• Problem to solve: Begin at the first line below and copy each line exactly, ending with the line where "### SetJmxsPort" appears.

[[ Input for this task open ]]

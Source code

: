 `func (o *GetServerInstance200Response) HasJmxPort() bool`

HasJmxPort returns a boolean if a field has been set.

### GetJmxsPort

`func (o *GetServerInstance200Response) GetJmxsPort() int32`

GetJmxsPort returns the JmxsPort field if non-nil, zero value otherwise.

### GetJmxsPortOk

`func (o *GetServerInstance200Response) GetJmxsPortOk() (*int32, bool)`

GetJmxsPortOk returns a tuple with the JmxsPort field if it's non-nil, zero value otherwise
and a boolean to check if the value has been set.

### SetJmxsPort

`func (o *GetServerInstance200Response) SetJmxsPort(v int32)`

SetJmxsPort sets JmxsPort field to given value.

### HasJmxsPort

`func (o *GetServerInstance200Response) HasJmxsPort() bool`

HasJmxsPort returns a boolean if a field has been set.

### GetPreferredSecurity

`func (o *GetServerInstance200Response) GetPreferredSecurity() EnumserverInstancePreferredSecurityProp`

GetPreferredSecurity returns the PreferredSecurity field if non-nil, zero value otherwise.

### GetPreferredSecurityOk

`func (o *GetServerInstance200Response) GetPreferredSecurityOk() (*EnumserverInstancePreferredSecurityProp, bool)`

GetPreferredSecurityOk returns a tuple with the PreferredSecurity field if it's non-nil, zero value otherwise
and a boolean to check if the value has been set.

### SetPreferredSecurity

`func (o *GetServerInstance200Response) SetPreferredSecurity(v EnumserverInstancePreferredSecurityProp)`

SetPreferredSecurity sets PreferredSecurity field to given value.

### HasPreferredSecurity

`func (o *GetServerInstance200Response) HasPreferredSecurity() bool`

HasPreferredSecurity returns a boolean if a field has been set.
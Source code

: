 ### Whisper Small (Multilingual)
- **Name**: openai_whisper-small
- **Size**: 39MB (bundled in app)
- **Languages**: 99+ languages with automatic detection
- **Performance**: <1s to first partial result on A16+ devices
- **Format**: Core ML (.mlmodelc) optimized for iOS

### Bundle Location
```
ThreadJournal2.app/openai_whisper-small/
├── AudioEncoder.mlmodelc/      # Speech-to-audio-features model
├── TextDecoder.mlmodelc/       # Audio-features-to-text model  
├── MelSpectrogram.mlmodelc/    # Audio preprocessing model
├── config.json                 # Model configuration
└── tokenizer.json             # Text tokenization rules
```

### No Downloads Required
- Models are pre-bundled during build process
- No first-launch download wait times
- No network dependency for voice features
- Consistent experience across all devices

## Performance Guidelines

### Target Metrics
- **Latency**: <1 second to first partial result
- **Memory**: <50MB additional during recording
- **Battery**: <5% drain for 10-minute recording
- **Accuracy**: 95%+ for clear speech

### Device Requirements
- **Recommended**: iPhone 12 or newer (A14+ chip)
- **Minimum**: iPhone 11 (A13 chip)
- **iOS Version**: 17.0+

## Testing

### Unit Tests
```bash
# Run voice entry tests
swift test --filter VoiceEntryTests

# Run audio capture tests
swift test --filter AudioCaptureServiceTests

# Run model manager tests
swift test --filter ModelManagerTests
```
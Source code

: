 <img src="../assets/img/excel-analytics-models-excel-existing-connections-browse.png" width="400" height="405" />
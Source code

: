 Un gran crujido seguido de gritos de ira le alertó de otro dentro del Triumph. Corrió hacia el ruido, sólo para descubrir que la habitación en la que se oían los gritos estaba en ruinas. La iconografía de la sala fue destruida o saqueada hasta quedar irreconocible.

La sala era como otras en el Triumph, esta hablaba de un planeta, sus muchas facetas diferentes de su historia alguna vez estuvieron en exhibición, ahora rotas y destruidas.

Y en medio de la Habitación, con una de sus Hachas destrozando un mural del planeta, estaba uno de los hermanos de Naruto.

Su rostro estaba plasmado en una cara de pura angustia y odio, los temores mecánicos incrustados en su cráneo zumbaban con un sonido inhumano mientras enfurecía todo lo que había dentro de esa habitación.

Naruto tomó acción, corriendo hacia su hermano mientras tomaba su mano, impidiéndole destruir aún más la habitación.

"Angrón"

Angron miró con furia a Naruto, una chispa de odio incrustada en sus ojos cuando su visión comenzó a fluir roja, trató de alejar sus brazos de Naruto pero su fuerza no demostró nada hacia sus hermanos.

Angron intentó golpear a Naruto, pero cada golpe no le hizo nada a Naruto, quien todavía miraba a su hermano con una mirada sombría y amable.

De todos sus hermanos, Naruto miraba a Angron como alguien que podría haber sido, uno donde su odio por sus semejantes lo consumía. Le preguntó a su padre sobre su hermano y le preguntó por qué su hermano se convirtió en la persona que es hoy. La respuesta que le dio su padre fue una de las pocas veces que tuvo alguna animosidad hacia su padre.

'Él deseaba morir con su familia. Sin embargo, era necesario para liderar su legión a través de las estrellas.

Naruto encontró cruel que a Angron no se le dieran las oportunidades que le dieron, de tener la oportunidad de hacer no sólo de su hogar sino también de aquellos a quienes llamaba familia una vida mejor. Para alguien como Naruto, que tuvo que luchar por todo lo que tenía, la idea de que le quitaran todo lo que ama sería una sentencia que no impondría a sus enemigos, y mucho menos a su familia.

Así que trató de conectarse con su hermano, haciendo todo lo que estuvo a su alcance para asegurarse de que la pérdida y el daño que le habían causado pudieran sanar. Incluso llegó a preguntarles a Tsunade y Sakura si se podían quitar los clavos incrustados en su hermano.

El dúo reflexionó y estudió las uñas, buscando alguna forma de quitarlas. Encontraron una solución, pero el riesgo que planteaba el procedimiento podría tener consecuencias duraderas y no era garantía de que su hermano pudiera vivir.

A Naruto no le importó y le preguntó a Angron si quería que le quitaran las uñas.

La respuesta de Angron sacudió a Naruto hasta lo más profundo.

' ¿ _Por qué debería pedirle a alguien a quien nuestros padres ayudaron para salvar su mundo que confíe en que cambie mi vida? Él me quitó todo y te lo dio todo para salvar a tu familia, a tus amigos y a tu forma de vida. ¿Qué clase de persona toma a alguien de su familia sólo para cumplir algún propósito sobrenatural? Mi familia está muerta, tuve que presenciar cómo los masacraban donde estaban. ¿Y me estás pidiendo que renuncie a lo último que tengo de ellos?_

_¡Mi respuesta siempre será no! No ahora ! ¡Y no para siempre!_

[[ Input for this task closed ]]

• Answer area:
Source code

: `func (o *GetServerInstance200Response) HasJmxPort() bool`

HasJmxPort returns a boolean if a field has been set.

### GetJmxsPort

`func (o *GetServerInstance200Response) GetJmxsPort() int32`

GetJmxsPort returns the JmxsPort field if non-nil, zero value otherwise.

### GetJmxsPortOk

`func (o *GetServerInstance200Response) GetJmxsPortOk() (*int32, bool)`

GetJmxsPortOk returns a tuple with the JmxsPort field if it's non-nil, zero value otherwise
and a boolean to check if the value has been set.

### SetJmxsPort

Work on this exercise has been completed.